We don't just allow construction in risky places, we subsidize it. If you're an owner or developer and you wanna put your own money at risk by building in risky places, you should be allowed to do that. Just don't expect me to pay for it through taxes and FEMA flood insurance.

[–] Furbag@lemmy.world 3 points 1 year ago

Maybe it's not quite comparable to the situation in California, now that I think about it. Florida has always been in the path of devastating hurricanes for as long as I can remember. There is a degree of assumed risk living there. In California, these massive wildfires almost never happened and now suddenly it happens every year without fail no matter how hard we try to contain them. I live in an area that has never been hit by a wildfire, but because California as a whole has been hit so hard so many times recently, rates get raised to untenable levels and State Farm won't even write you a policy. It's completely mad.

Like, I get it, it's not the insurance company's fault that we live in the path of predictable destruction, but there has to be a better solution than "move somewhere else if you don't like it". I wonder if we can learn something from studying the insurance models of other countries that are prone to disaster (Island nations in Asia that are frequently hit by typhoons, for example) and adapting that to how policies are tailored here?

[–] Blackhole@sh.itjust.works 2 points 1 year ago

The category of hurricane isn't the problem, it's the frequency. 5 category 2s are way worse than 1 cat 4 or 5, in terms of economic cost, typically.

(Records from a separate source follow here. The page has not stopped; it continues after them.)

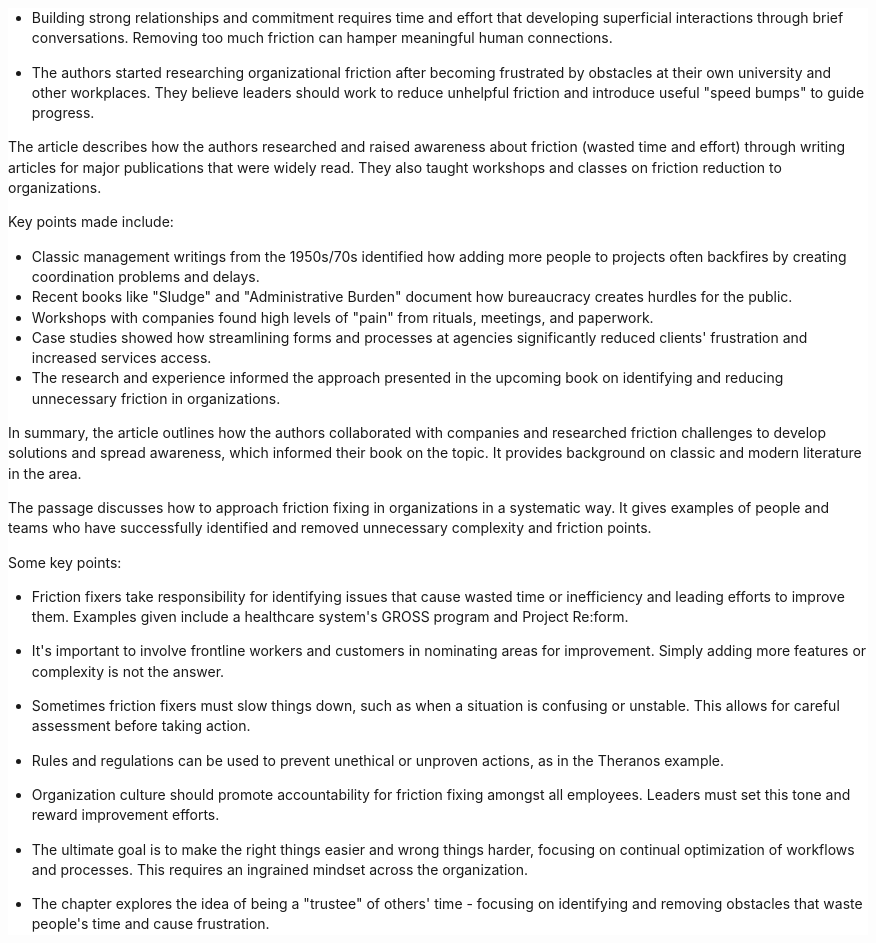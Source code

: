 - Building strong relationships and commitment requires time and effort that developing superficial interactions through brief conversations. Removing too much friction can hamper meaningful human connections. 

- The authors started researching organizational friction after becoming frustrated by obstacles at their own university and other workplaces. They believe leaders should work to reduce unhelpful friction and introduce useful "speed bumps" to guide progress.

 

The article describes how the authors researched and raised awareness about friction (wasted time and effort) through writing articles for major publications that were widely read. They also taught workshops and classes on friction reduction to organizations. 

Key points made include:
- Classic management writings from the 1950s/70s identified how adding more people to projects often backfires by creating coordination problems and delays. 
- Recent books like "Sludge" and "Administrative Burden" document how bureaucracy creates hurdles for the public. 
- Workshops with companies found high levels of "pain" from rituals, meetings, and paperwork. 
- Case studies showed how streamlining forms and processes at agencies significantly reduced clients' frustration and increased services access.
- The research and experience informed the approach presented in the upcoming book on identifying and reducing unnecessary friction in organizations.

In summary, the article outlines how the authors collaborated with companies and researched friction challenges to develop solutions and spread awareness, which informed their book on the topic. It provides background on classic and modern literature in the area.

 

The passage discusses how to approach friction fixing in organizations in a systematic way. It gives examples of people and teams who have successfully identified and removed unnecessary complexity and friction points.  

Some key points:

- Friction fixers take responsibility for identifying issues that cause wasted time or inefficiency and leading efforts to improve them. Examples given include a healthcare system's GROSS program and Project Re:form.

- It's important to involve frontline workers and customers in nominating areas for improvement. Simply adding more features or complexity is not the answer. 

- Sometimes friction fixers must slow things down, such as when a situation is confusing or unstable. This allows for careful assessment before taking action. 

- Rules and regulations can be used to prevent unethical or unproven actions, as in the Theranos example. 

- Organization culture should promote accountability for friction fixing amongst all employees. Leaders must set this tone and reward improvement efforts.

- The ultimate goal is to make the right things easier and wrong things harder, focusing on continual optimization of workflows and processes. This requires an ingrained mindset across the organization.

 

- The chapter explores the idea of being a "trustee" of others' time - focusing on identifying and removing obstacles that waste people's time and cause frustration.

[–] willis936@lemmy.world 20 points 1 year ago

Honestly I'm on team insurance in these cases. The US is filthy rich and we have tons of highly habitable land. Why are we wasting resources subsidizing some people choosing to live in comfortable, risky locations?

For those stuck in poverty: that does suck but I consider that an independent issue.

[–] ours@lemmy.world 14 points 1 year ago (1 children)

Free hand of the market is giving them an invisible bitchslap.

Soon they'll be "free" from insurance.

[–] rchive@lemm.ee 7 points 1 year ago

Good. Subsidizing risky behavior, as we do with some kinds of disaster insurance, encourages risky behavior. Rising insurance costs are the market telling people to stop living in certain places. We'd do well to listen and stop living in places like Florida so much.

[–] superguy@lemm.ee 11 points 1 year ago

Are you ready to put aside our differences and go after our real common enemy, the for-profit insurance industry and climate deniers?

Nah. Republicans never admit when they are wrong.